(ASSIGNMENT)
All of the data below is to be output without alteration.

(DATASET RECORDS)
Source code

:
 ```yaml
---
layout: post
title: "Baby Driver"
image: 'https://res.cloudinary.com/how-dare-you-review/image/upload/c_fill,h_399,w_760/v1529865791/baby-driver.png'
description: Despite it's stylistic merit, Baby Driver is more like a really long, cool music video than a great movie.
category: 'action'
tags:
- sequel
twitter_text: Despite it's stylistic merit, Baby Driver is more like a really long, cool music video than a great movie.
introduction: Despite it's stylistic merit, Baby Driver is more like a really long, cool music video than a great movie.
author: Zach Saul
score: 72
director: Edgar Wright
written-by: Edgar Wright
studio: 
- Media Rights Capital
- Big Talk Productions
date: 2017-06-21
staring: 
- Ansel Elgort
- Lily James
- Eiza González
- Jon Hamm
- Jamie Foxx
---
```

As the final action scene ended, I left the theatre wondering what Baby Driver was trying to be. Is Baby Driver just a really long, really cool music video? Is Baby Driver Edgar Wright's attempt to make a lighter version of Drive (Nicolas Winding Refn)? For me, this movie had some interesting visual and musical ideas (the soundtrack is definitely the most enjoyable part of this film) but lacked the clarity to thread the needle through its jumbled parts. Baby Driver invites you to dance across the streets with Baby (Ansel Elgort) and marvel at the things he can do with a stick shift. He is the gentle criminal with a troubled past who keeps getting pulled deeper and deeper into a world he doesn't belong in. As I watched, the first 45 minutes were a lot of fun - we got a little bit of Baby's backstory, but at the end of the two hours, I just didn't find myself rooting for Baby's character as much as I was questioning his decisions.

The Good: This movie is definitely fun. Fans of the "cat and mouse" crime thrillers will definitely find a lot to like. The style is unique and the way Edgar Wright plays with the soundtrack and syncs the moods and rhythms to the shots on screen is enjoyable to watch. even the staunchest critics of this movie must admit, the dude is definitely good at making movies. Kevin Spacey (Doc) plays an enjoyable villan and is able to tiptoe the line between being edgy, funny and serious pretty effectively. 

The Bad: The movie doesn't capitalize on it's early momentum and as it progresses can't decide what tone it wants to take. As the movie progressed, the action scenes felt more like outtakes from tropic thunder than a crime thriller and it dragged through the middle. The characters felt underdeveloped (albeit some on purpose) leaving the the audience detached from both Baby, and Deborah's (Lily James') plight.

(THE COMPLETED TASK)
Source code

:
 ```yaml
---
layout: post
title: "Baby Driver"
image: 'https://res.cloudinary.com/how-dare-you-review/image/upload/c_fill,h_399,w_760/v1529865791/baby-driver.png'
description: Despite it's stylistic merit, Baby Driver is more like a really long, cool music video than a great movie.
category: 'action'
tags:
- sequel
twitter_text: Despite it's stylistic merit, Baby Driver is more like a really long, cool music video than a great movie.
introduction: Despite it's stylistic merit, Baby Driver is more like a really long, cool music video than a great movie.
author: Zach Saul
score: 72
director: Edgar Wright
written-by: Edgar Wright
studio: 
- Media Rights Capital
- Big Talk Productions
date: 2017-06-21
staring: 
- Ansel Elgort
- Lily James
- Eiza González
- Jon Hamm
- Jamie Foxx
---
```

As the final action scene ended, I left the theatre wondering what Baby Driver was trying to be. Is Baby Driver just a really long, really cool music video? Is Baby Driver Edgar Wright's attempt to make a lighter version of Drive (Nicolas Winding Refn)? For me, this movie had some interesting visual and musical ideas (the soundtrack is definitely the most enjoyable part of this film) but lacked the clarity to thread the needle through its jumbled parts. Baby Driver invites you to dance across the streets with Baby (Ansel Elgort) and marvel at the things he can do with a stick shift. He is the gentle criminal with a troubled past who keeps getting pulled deeper and deeper into a world he doesn't belong in. As I watched, the first 45 minutes were a lot of fun - we got a little bit of Baby's backstory, but at the end of the two hours, I just didn't find myself rooting for Baby's character as much as I was questioning his decisions.

The Good: This movie is definitely fun. Fans of the "cat and mouse" crime thrillers will definitely find a lot to like. The style is unique and the way Edgar Wright plays with the soundtrack and syncs the moods and rhythms to the shots on screen is enjoyable to watch. even the staunchest critics of this movie must admit, the dude is definitely good at making movies. Kevin Spacey (Doc) plays an enjoyable villan and is able to tiptoe the line between being edgy, funny and serious pretty effectively. 

The Bad: The movie doesn't capitalize on it's early momentum and as it progresses can't decide what tone it wants to take. As the movie progressed, the action scenes felt more like outtakes from tropic thunder than a crime thriller and it dragged through the middle. The characters felt underdeveloped (albeit some on purpose) leaving the the audience detached from both Baby, and Deborah's (Lily James') plight.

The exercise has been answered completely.